To abstract, or not to abstract…

Following several discussions with peers and after being exposed to a substantial body of literature about the role of abstraction in computing during my work, I have come to the conclusion that many software engineers take a too radical stance on the matter. They either love it or hate it. I, for myself, believe that the truth lies somewhere in between these drastic views, as it is often the case. This article is the result of personal opinions and ideas that have developed in my mind in the course of time by reading the points of view of a variety of professionals, from ordinary programmers, to notable computer scientists and renowned personalities of the field such as Dijkstra, Parnas and Knuth.

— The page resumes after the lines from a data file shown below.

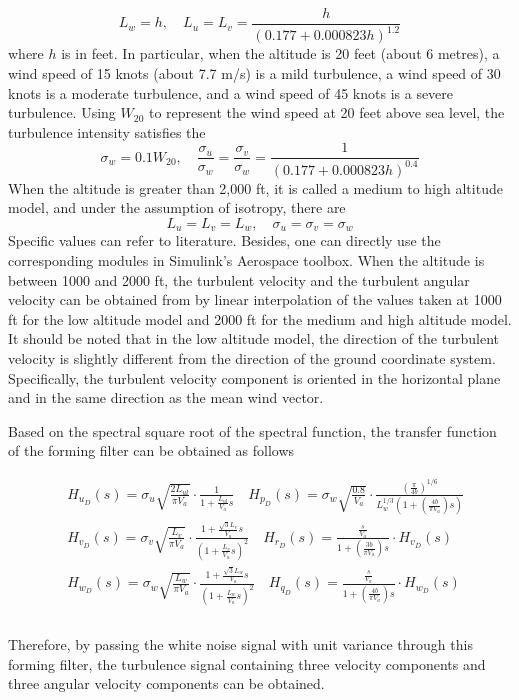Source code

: \begin{equation}\label{eq2}
L_w=h, \quad L_u=L_v=\frac{h}{(0.177+0.000823 h)^{1.2}}
\end{equation}
where $h$ is in feet. In particular, when the altitude is 20 feet (about 6 metres), a wind speed of 15 knots (about 7.7 m/s) is a mild turbulence, a wind speed of 30 knots is a moderate turbulence, and a wind speed of 45 knots is a severe turbulence. Using $W_{20}$ to represent the wind speed at 20 feet above sea level, the turbulence intensity satisfies the
\begin{equation}\label{eq3}
\sigma_w=0.1 W_{20}, \quad \frac{\sigma_u}{\sigma_w}=\frac{\sigma_v}{\sigma_w}=\frac{1}{(0.177+0.000823 h)^{0.4}}
\end{equation}
When the altitude is greater than 2,000 ft, it is called a medium to high altitude model, and under the assumption of isotropy, there are
\begin{equation}\label{eq4}
L_u=L_v=L_w, \quad \sigma_u=\sigma_v=\sigma_w
\end{equation}
Specific values can refer to literature\cite{military1980u}. Besides, one can directly use the corresponding modules in Simulink's Aerospace toolbox. When the altitude is between 1000 and 2000 ft, the turbulent velocity and the turbulent angular velocity can be obtained from by linear interpolation of the values taken at 1000 ft for the low altitude model and 2000 ft for the medium and high altitude model. It should be noted that in the low altitude model, the direction of the turbulent velocity is slightly different from the direction of the ground coordinate system. Specifically, the turbulent velocity component is oriented in the horizontal plane and in the same direction as the mean wind vector.

Based on the spectral square root of the spectral function, the transfer function of the forming filter can be obtained as follows

\begin{equation}\label{eq5}
\begin{aligned}
& H_{u_D}(s)=\sigma_u \sqrt{\frac{2 L_{u l}}{\pi V_a}} \cdot \frac{1}{1+\frac{L_{u l}}{V_a} s} \quad H_{p_D}(s)=\sigma_w \sqrt{\frac{0.8}{V_a}} \cdot \frac{\left(\frac{\pi}{4 b}\right)^{1 / 6}}{L_w^{1 / 3}\left(1+\left(\frac{4 b}{\pi V_a}\right) s\right)} \\
& H_{v_D}(s)=\sigma_v \sqrt{\frac{L_v}{\pi V_a}} \cdot \frac{1+\frac{\sqrt{3} L_v}{V_a} s}{\left(1+\frac{L_v}{V_a} s\right)^2} \quad H_{r_D}(s)=\frac{\frac{s}{V_a}}{1+\left(\frac{3 b}{\pi V_a}\right) s} \cdot H_{v_D}(s) \\
& H_{w_D}(s)=\sigma_w \sqrt{\frac{L_w}{\pi V_a}} \cdot \frac{1+\frac{\sqrt{3} L_w}{V_a} s}{\left(1+\frac{L_w}{V_a} s\right)^2} \quad H_{q_D}(s)=\frac{\frac{s}{V_a}}{1+\left(\frac{4 b}{\pi V_a}\right) s} \cdot H_{w_D}(s) \\
\end{aligned}
\end{equation}\\
Therefore, by passing the white noise signal with unit variance through this forming filter, the turbulence signal containing three velocity components and three angular velocity components can be obtained.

Dealing with hardness and complexity

One of the misconceptions that I’ve witnessed when discussing this topic is that of considering abstraction as a way to make hard problems easier by “hiding complexity”. This belief is probably induced by some confusion between the concept of hard and that of complex, which are often used as synonyms in computer programming. But they are not the same thing, and one does not necessarily imply the other.

Put simply, hardness relates to the difficulty (measured by a cost) in implementing a solution to a problem, even if the problem is conceptually simple to understand. For example, it is not difficult to understand how to travel into space from Earth using the rocket equation and Newton’s Laws of motion and gravitation. However, building a spaceship and shooting it into Mars is a pretty hard task due to limitations in resources, technology, etc.

Complexity refers to the difficulty in understanding how a problem arises because it’s made up of many interdependent smaller problems, despite the smaller problems being simple to understand individually. Predicting the behavior of a single person in specific circumstances is not difficult given enough knowledge of its character. On the other hand, understanding how an entire population may act following specific events is rather challenging.

To deal with hardness we need suitable technology that allows us to simplify the implementation of a solution, or even make it feasible altogether. To deal with complexity we need an holistic approach to problem solving to opportunely represent and study the dynamics of a phenomenon.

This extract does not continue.